▶ [Instructions for the task]: Would you reproduce the whole listing exactly, dropping any pictures it holds?

= Beginning of Section =

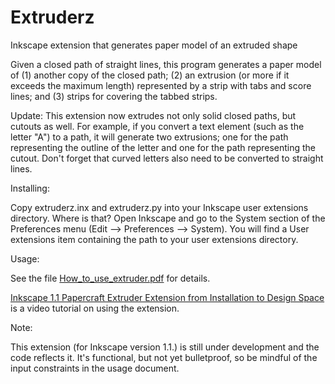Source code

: # Extruderz
 Inkscape extension that generates paper model of an extruded shape

Given a closed path of straight lines, this program generates a paper model of (1) another copy of the closed path; (2) an extrusion (or more if it exceeds the maximum length) represented by a strip with tabs and score lines; and (3) strips for covering the tabbed strips.

Update: This extension now extrudes not only solid closed paths, but cutouts as well. For example, if you convert a text element (such as the letter "A") to a path, it will generate two extrusions; one for the path representing the outline of the letter and one for the path representing the cutout. Don't forget that curved letters also need to be converted to straight lines.

Installing:
 
Copy extruderz.inx and extruderz.py into your Inkscape user extensions directory. Where is that? Open Inkscape and go to the System section of the Preferences menu (Edit --> Preferences --> System). You will find a User extensions item containing the path to your user extensions directory.

Usage:

See the file [How_to_use_extruder.pdf](https://github.com/obzerving/Extruderz/blob/main/How_to_use_extruder.pdf) for details.

[Inkscape 1.1 Papercraft Extruder Extension from Installation to Design Space](https://www.youtube.com/watch?v=lTKPwi4G5_s) is a video tutorial on using the extension.

Note:

This extension (for Inkscape version 1.1.) is still under development and the code reflects it. It's functional, but not yet bulletproof, so be mindful of the input constraints in the usage document.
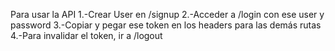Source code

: 

Para usar la API
1.-Crear User en /signup
2.-Acceder a /login con ese user y password
3.-Copiar y pegar ese token en los headers para las demás rutas
4.-Para invalidar el token, ir a /logout
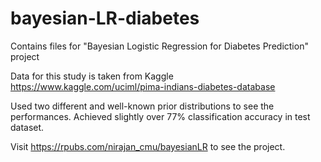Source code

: # bayesian-LR-diabetes
Contains files for "Bayesian Logistic Regression for Diabetes Prediction" project   

Data for this study is taken from Kaggle https://www.kaggle.com/uciml/pima-indians-diabetes-database    

Used two different and well-known prior distributions to see the performances. Achieved slightly over 77% classification accuracy in test dataset.  

Visit https://rpubs.com/nirajan_cmu/bayesianLR to see the project.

= End of Section =

▶ [Exercise response]:
Source code

: # Extruderz
 Inkscape extension that generates paper model of an extruded shape

Given a closed path of straight lines, this program generates a paper model of (1) another copy of the closed path; (2) an extrusion (or more if it exceeds the maximum length) represented by a strip with tabs and score lines; and (3) strips for covering the tabbed strips.

Update: This extension now extrudes not only solid closed paths, but cutouts as well. For example, if you convert a text element (such as the letter "A") to a path, it will generate two extrusions; one for the path representing the outline of the letter and one for the path representing the cutout. Don't forget that curved letters also need to be converted to straight lines.

Installing:
 
Copy extruderz.inx and extruderz.py into your Inkscape user extensions directory. Where is that? Open Inkscape and go to the System section of the Preferences menu (Edit --> Preferences --> System). You will find a User extensions item containing the path to your user extensions directory.

Usage:

See the file [How_to_use_extruder.pdf](https://github.com/obzerving/Extruderz/blob/main/How_to_use_extruder.pdf) for details.

[Inkscape 1.1 Papercraft Extruder Extension from Installation to Design Space](https://www.youtube.com/watch?v=lTKPwi4G5_s) is a video tutorial on using the extension.

Note:

This extension (for Inkscape version 1.1.) is still under development and the code reflects it. It's functional, but not yet bulletproof, so be mindful of the input constraints in the usage document.
Source code

: 

Para usar la API
1.-Crear User en /signup
2.-Acceder a /login con ese user y password
3.-Copiar y pegar ese token en los headers para las demás rutas
4.-Para invalidar el token, ir a /logout
Source code

: # bayesian-LR-diabetes
Contains files for "Bayesian Logistic Regression for Diabetes Prediction" project   

Data for this study is taken from Kaggle https://www.kaggle.com/uciml/pima-indians-diabetes-database    

Used two different and well-known prior distributions to see the performances. Achieved slightly over 77% classification accuracy in test dataset.  

Visit https://rpubs.com/nirajan_cmu/bayesianLR to see the project.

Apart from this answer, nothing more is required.